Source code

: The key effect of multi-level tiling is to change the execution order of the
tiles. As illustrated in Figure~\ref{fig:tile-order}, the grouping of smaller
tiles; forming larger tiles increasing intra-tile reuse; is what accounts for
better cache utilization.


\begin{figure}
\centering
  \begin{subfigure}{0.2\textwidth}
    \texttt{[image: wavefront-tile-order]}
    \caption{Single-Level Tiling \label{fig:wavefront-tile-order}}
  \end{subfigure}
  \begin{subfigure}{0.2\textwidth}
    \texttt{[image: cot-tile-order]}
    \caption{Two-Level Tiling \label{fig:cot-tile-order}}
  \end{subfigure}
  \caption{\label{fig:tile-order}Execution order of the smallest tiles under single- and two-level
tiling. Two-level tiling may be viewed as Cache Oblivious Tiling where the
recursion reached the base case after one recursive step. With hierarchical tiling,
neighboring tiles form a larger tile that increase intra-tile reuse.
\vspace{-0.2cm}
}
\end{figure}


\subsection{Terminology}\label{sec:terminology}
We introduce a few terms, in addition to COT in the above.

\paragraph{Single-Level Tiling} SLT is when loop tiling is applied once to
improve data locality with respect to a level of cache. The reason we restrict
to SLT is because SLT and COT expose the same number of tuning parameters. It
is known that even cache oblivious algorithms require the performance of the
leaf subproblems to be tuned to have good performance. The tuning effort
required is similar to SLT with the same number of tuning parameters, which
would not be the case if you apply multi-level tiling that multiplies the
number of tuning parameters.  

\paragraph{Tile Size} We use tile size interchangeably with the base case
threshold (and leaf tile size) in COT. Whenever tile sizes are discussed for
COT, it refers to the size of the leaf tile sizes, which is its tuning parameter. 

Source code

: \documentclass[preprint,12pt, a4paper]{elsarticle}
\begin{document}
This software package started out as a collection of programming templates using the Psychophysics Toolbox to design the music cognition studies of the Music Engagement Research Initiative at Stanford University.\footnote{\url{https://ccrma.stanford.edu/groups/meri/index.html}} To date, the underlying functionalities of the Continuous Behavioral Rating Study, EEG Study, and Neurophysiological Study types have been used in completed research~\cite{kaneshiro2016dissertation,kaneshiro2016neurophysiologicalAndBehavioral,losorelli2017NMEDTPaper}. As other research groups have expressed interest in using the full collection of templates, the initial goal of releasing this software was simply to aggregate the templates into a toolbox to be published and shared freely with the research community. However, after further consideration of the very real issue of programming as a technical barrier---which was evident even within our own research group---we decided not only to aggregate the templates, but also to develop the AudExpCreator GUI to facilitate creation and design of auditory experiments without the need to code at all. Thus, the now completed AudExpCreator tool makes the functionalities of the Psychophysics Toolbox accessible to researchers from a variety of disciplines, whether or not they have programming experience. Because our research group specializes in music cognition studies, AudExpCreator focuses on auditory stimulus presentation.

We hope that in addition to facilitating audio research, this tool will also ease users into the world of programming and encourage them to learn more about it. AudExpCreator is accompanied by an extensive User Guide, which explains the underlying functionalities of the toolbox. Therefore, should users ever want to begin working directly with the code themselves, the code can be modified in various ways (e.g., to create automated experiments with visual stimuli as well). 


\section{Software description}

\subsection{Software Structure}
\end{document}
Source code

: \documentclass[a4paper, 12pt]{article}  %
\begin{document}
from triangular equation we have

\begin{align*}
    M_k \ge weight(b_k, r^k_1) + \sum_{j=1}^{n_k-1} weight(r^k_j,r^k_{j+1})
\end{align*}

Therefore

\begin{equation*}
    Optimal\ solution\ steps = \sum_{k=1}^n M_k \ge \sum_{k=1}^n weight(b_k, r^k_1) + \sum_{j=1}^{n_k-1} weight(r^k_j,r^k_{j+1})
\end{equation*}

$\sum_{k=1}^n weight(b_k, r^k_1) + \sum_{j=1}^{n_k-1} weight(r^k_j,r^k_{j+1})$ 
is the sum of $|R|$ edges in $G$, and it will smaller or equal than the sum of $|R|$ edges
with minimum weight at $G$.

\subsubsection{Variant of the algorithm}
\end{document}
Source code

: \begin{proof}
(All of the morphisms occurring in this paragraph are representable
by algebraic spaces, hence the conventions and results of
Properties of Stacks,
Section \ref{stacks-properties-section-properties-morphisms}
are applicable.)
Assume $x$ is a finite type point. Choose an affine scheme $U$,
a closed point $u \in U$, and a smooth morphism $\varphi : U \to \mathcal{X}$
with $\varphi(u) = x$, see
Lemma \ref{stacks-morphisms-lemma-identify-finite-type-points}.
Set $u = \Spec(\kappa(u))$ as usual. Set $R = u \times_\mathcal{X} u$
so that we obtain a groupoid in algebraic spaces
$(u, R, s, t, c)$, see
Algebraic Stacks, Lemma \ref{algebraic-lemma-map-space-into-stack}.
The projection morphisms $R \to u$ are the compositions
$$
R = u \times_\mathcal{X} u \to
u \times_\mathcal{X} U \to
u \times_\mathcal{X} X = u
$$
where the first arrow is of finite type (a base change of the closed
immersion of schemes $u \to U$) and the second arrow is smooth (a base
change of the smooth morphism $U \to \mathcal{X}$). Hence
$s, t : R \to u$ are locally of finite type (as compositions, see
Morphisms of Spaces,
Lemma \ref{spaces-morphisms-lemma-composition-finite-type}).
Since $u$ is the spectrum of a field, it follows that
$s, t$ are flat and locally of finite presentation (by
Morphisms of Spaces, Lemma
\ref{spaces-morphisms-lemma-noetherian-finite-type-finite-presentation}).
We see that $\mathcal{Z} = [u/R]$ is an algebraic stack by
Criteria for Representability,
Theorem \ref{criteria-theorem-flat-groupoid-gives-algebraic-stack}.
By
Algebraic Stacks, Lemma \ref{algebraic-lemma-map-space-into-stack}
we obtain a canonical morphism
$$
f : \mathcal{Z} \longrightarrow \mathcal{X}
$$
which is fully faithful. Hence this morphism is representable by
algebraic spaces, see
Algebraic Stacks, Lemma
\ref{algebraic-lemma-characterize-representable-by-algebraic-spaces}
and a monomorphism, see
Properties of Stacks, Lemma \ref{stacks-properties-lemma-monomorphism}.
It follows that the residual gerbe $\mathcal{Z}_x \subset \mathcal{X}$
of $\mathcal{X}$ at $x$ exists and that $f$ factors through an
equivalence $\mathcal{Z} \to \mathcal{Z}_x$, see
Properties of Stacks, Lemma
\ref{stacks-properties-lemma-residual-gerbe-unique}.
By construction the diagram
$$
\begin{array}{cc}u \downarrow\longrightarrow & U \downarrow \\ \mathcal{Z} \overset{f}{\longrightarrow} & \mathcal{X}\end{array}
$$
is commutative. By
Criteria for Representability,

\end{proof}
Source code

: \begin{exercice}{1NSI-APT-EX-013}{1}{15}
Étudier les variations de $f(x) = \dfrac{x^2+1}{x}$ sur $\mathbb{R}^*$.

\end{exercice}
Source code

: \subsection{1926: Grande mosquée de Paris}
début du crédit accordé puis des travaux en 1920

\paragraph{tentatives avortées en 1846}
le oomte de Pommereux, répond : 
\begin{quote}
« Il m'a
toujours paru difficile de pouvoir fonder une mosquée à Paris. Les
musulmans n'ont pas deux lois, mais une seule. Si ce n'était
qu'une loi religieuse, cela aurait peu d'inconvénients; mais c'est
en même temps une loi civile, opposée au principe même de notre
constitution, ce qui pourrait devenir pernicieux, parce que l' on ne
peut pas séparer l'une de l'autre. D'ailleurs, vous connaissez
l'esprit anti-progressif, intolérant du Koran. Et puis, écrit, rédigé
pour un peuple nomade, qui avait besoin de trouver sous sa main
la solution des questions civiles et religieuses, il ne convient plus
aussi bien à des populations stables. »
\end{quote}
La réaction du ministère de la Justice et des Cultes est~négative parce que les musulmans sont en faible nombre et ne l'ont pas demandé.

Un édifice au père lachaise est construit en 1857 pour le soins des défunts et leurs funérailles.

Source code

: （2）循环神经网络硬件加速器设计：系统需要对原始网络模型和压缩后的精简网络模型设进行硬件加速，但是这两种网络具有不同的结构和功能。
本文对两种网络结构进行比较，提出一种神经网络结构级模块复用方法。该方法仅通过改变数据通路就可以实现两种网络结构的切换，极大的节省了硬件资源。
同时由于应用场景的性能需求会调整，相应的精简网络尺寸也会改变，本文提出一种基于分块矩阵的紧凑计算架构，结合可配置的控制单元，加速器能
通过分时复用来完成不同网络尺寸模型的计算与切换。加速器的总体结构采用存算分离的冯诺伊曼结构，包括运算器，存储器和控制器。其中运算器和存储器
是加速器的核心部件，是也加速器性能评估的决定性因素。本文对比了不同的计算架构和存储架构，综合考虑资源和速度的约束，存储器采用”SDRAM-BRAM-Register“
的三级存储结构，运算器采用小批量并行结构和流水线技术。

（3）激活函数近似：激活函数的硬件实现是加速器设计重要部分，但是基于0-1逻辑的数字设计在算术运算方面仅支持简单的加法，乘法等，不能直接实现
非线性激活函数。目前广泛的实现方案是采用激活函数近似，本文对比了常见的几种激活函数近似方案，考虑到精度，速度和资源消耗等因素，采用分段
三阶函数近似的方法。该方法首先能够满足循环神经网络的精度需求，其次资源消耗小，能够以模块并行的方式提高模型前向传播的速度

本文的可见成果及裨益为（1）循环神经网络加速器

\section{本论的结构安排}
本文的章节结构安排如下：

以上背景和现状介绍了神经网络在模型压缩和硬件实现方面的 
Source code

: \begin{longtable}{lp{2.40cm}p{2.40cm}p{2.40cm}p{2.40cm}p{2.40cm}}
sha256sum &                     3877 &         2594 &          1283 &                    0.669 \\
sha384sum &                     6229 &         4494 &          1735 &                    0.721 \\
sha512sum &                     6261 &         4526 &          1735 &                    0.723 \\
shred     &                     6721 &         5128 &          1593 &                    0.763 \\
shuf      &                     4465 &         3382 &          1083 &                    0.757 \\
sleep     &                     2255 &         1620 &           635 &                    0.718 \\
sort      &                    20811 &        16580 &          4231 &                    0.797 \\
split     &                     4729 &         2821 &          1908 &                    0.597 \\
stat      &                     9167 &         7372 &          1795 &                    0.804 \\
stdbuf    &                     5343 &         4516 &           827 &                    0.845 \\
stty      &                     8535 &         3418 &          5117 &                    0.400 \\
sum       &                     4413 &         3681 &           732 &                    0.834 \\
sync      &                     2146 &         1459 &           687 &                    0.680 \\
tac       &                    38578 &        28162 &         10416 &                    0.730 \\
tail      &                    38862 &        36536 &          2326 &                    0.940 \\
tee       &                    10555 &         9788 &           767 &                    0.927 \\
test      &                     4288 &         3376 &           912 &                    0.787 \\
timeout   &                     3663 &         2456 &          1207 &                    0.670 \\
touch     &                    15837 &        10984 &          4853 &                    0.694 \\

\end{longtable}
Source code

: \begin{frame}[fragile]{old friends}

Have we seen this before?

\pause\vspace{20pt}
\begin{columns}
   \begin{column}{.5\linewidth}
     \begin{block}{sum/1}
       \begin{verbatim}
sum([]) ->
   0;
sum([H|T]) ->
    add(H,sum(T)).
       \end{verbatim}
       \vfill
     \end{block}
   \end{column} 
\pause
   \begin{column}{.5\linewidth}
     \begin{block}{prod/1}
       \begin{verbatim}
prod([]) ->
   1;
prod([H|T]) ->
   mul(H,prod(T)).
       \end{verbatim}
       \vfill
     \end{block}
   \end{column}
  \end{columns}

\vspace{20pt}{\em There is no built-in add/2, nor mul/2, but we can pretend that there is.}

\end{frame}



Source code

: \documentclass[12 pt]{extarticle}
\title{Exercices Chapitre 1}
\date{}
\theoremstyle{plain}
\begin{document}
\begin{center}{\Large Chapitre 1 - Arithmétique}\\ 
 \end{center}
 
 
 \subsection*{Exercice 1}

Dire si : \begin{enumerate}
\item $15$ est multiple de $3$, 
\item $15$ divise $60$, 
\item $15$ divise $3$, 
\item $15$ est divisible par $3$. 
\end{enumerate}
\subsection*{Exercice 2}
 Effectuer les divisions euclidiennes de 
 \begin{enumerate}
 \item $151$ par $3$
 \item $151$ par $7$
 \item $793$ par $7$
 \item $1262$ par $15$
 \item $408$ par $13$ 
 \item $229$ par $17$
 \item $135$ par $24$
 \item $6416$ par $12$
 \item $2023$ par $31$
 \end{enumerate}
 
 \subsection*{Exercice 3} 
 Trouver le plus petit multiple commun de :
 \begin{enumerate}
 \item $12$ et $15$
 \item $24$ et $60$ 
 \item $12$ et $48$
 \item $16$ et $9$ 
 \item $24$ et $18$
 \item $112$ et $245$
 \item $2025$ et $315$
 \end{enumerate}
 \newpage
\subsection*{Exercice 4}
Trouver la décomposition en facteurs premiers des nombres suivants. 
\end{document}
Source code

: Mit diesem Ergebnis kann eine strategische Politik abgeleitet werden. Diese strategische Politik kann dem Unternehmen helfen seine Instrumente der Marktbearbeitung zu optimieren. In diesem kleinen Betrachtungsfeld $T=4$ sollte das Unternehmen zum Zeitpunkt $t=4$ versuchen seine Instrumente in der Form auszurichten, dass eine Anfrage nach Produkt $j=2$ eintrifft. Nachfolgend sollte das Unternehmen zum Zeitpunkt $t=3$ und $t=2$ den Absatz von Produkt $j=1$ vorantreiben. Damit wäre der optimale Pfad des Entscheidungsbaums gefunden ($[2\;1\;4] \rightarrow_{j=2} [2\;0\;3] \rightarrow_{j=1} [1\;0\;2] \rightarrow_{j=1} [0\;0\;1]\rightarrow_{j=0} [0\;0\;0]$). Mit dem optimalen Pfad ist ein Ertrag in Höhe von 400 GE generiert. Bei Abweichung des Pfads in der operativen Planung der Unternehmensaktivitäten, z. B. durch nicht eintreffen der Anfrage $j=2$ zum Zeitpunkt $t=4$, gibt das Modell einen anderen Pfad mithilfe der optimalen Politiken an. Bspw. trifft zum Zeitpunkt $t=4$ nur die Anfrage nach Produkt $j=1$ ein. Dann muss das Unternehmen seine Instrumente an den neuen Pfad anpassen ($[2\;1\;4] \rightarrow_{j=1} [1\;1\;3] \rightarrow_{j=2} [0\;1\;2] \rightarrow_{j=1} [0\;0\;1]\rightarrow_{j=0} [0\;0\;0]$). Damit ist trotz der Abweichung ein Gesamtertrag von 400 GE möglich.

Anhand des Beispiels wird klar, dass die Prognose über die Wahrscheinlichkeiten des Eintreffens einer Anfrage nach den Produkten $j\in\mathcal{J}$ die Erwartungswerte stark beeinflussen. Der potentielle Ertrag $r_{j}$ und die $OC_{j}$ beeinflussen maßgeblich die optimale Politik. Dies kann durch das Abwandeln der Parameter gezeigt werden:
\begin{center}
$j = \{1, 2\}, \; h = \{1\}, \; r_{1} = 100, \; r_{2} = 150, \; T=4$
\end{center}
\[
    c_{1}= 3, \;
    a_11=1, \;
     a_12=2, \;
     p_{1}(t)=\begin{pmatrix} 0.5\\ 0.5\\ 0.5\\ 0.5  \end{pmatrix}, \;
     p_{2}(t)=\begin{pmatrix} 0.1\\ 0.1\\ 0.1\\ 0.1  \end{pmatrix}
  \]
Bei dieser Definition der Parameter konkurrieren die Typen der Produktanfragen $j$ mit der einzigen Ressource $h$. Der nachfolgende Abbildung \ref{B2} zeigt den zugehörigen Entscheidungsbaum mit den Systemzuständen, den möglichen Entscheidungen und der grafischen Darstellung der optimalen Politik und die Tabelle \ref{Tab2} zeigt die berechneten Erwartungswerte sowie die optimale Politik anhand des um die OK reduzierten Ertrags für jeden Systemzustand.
+ + + + + + +
TRY IT
If a line of the records contains the word "pmatrix", count it; give only the total.

SOLUTION FOR THIS PROBLEM
2